(Data items)
☆ ☆ ☆
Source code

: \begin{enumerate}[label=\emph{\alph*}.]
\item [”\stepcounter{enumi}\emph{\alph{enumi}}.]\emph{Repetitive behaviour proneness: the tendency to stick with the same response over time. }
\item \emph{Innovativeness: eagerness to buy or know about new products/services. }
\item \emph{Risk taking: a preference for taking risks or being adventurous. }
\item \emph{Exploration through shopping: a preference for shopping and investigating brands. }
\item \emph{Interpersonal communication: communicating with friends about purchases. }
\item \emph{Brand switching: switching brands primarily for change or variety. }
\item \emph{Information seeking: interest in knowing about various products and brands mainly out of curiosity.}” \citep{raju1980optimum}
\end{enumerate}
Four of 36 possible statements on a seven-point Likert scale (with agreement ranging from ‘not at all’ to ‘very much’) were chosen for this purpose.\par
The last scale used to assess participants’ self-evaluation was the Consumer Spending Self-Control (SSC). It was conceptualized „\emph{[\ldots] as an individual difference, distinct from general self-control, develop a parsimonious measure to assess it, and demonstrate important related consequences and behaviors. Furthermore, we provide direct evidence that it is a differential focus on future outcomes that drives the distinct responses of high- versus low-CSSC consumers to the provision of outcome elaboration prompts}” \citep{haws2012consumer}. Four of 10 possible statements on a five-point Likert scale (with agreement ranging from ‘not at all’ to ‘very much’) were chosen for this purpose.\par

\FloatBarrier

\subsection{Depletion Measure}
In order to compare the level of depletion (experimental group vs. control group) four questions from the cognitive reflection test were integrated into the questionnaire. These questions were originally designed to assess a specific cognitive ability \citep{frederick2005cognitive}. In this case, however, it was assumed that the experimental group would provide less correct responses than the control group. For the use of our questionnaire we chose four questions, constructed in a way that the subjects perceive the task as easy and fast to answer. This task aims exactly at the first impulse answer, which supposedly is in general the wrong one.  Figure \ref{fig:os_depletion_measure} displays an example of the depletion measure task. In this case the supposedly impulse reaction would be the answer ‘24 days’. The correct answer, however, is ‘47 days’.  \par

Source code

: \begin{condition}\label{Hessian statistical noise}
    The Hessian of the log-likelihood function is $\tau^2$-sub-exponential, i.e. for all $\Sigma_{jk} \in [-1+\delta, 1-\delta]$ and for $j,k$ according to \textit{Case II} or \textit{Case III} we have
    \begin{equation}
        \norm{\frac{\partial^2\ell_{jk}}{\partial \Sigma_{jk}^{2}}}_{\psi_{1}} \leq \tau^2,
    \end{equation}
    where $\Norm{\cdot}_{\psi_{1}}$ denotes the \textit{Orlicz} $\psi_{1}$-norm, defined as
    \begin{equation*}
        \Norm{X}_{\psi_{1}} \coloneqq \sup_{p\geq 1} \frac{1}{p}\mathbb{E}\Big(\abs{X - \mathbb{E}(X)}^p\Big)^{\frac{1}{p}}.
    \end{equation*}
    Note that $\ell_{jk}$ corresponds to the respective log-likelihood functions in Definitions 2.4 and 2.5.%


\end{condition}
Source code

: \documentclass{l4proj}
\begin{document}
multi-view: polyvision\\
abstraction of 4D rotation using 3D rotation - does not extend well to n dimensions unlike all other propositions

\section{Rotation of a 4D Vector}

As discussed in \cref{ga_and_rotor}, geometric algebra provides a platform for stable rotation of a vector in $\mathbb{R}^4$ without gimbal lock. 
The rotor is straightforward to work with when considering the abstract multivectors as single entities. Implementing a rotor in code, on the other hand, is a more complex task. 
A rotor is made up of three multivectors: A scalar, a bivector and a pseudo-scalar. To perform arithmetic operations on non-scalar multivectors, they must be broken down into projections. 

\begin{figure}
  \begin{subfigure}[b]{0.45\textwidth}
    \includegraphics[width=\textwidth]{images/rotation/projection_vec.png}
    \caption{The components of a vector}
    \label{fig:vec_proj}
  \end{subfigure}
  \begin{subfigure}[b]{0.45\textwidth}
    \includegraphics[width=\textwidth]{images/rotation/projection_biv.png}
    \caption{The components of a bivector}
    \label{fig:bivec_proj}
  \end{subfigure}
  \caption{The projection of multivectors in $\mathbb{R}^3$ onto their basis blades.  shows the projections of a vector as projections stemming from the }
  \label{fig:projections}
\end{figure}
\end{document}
☆ ☆ ☆
_WORK INSTRUCTION_
Copy out each line of the entries where the word "includegraphics" is found.

_WRITTEN SOLUTION_
    \includegraphics[width=\textwidth]{images/rotation/projection_vec.png}
    \includegraphics[width=\textwidth]{images/rotation/projection_biv.png}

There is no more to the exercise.